Abstract
Violating Bell's inequalities (BIs) allows one to certify the preparation of entangled states from minimal assumptions -- in a device-independent manner. Finding BIs tailored to many-body correlations as prepared in present-day quantum computers and simulators is however a highly challenging endeavour. In this work, we focus on BIs violated by very coarse-grain features of the system: two-body correlations averaged over all permutations of the parties. For two-outcomes measurements, specific BIs of this form have been theoretically and experimentally studied in the past, but it is practically impossible to explicitly test all such BIs. Data-driven methods -- reconstructing a violated BI from the data themselves -- have therefore been considered. Here, inspired by statistical physics, we develop a novel data-driven approach specifically tailored to such coarse-grain data. Our approach offers two main improvements over the existing literature: 1) it is directly designed for any number of outcomes and settings; 2) the obtained BIs are quadratic in the data, offering a fundamental scaling advantage for the precision required in experiments. This very flexible method, whose complexity does not scale with the system size, allows us to systematically improve over all previously-known Bell's inequalities robustly violated by ensembles of quantum spin-$1/2$; and to discover novel families of Bell's inequalities, tailored to spin-squeezed states and many-body spin singlets of arbitrary spin-$j$ ensembles.
Highlights
Multipartite entanglement is a central feature of quantum many-body systems, fundamentally challenging our ability to efficiently simulate them on classical computers [1,2]

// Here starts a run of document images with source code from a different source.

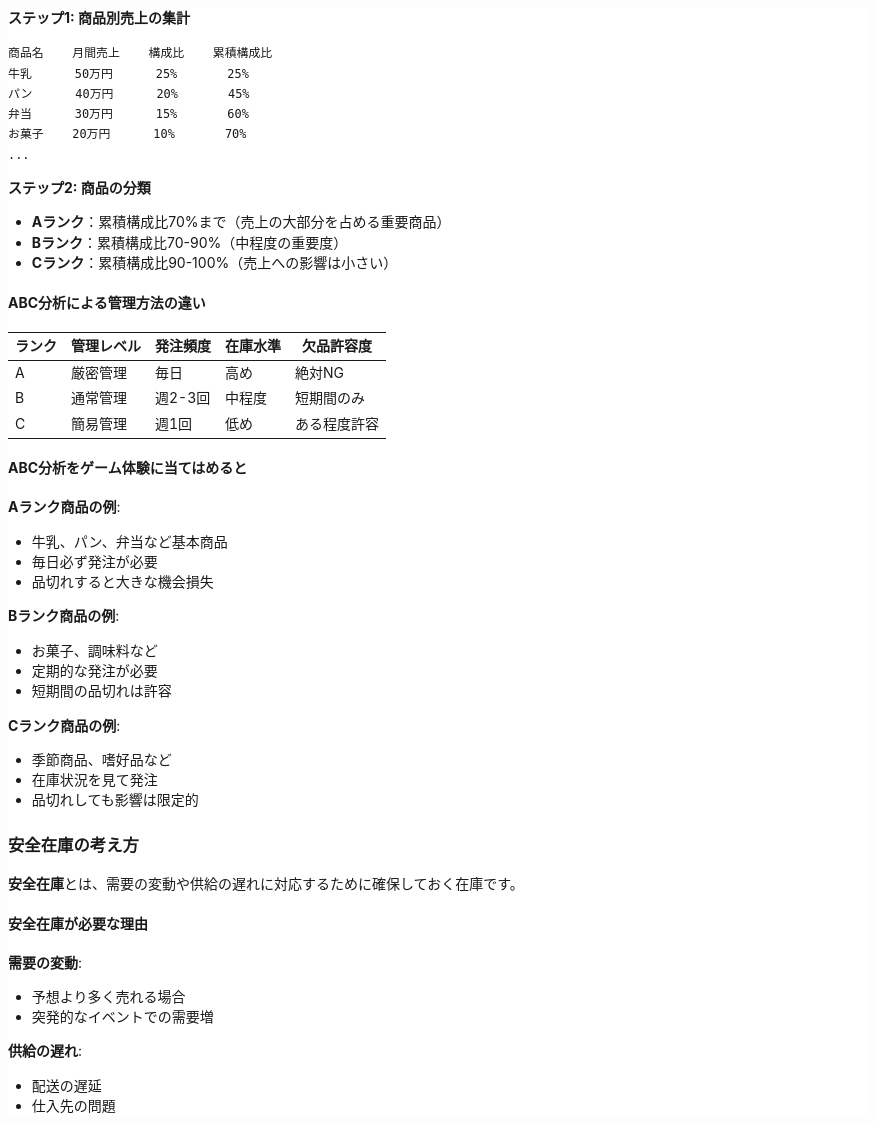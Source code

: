 **ステップ1: 商品別売上の集計**
```
商品名    月間売上    構成比    累積構成比
牛乳      50万円      25%       25%
パン      40万円      20%       45%
弁当      30万円      15%       60%
お菓子    20万円      10%       70%
...
```

**ステップ2: 商品の分類**
- **Aランク**：累積構成比70%まで（売上の大部分を占める重要商品）
- **Bランク**：累積構成比70-90%（中程度の重要度）
- **Cランク**：累積構成比90-100%（売上への影響は小さい）

#### ABC分析による管理方法の違い

| ランク | 管理レベル | 発注頻度 | 在庫水準 | 欠品許容度 |
|--------|-----------|---------|---------|-----------|
| A | 厳密管理 | 毎日 | 高め | 絶対NG |
| B | 通常管理 | 週2-3回 | 中程度 | 短期間のみ |
| C | 簡易管理 | 週1回 | 低め | ある程度許容 |

#### ABC分析をゲーム体験に当てはめると

**Aランク商品の例**:
- 牛乳、パン、弁当など基本商品
- 毎日必ず発注が必要
- 品切れすると大きな機会損失

**Bランク商品の例**:
- お菓子、調味料など
- 定期的な発注が必要
- 短期間の品切れは許容

**Cランク商品の例**:
- 季節商品、嗜好品など
- 在庫状況を見て発注
- 品切れしても影響は限定的

### 安全在庫の考え方

**安全在庫**とは、需要の変動や供給の遅れに対応するために確保しておく在庫です。

#### 安全在庫が必要な理由

**需要の変動**:
- 予想より多く売れる場合
- 突発的なイベントでの需要増

**供給の遅れ**:
- 配送の遅延
- 仕入先の問題
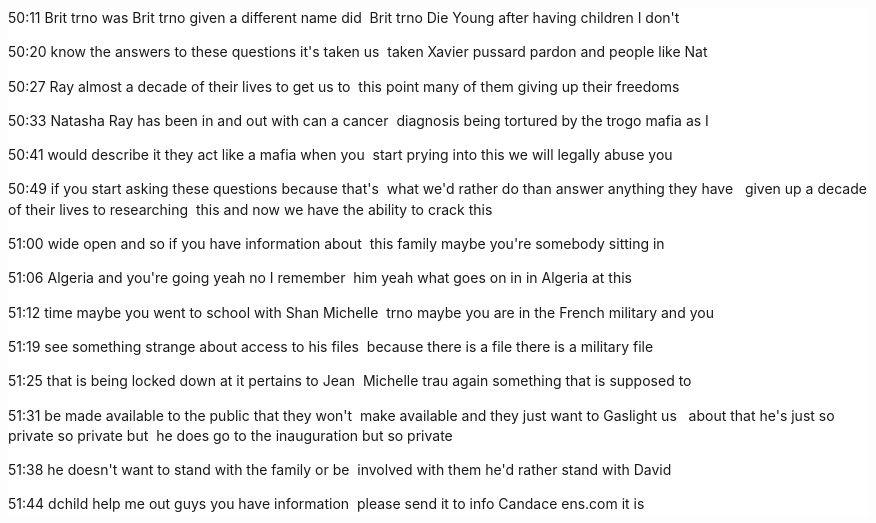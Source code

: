 50:11
Brit trno was Brit trno given a different name did 
Brit trno Die Young after having children I don't  

50:20
know the answers to these questions it's taken us 
taken Xavier pussard pardon and people like Nat  

50:27
Ray almost a decade of their lives to get us to 
this point many of them giving up their freedoms  

50:33
Natasha Ray has been in and out with can a cancer 
diagnosis being tortured by the trogo mafia as I  

50:41
would describe it they act like a mafia when you 
start prying into this we will legally abuse you  

50:49
if you start asking these questions because that's 
what we'd rather do than answer anything they have   given up a decade of their lives to researching 
this and now we have the ability to crack this  

51:00
wide open and so if you have information about 
this family maybe you're somebody sitting in  

51:06
Algeria and you're going yeah no I remember 
him yeah what goes on in in Algeria at this  

51:12
time maybe you went to school with Shan Michelle 
trno maybe you are in the French military and you  

51:19
see something strange about access to his files 
because there is a file there is a military file  

51:25
that is being locked down at it pertains to Jean 
Michelle trau again something that is supposed to  

51:31
be made available to the public that they won't 
make available and they just want to Gaslight us   about that he's just so private so private but 
he does go to the inauguration but so private  

51:38
he doesn't want to stand with the family or be 
involved with them he'd rather stand with David  

51:44
dchild help me out guys you have information 
please send it to info Candace ens.com it is  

We have presented a new data-driven method to detect multipartite entanglement in quantum simulators and computers
In order to do so, we have expressed the two-body coefficients of the Bell inequality as a positive semidefinite matrix, whose optimization allows for a systematic exploration of all potentially violated Bell inequalities of this form
Summary
Multipartite entanglement is a central feature of quantum many-body systems, fundamentally challenging our ability to efficiently simulate them on classical computers [1,2]. Failing to violate all known Bell inequalities does not imply that device-independent entanglement certification is impossible based on the available data This motivates the development of data-driven methods [5,7,11], where the data serve as input into an algorithm, which builds, from the data themselves, a tailored Bell inequality. The Bell inequalities inferred by our method are nonlinear in the input data, and tightly wrap around the polytope of local-variable models (see Fig. 2 for an example) This feature offers a fundamental scaling improvement regarding experimental requirements, including for all previously known Bell inequalities invariant under permutations [7,8,9,10,12].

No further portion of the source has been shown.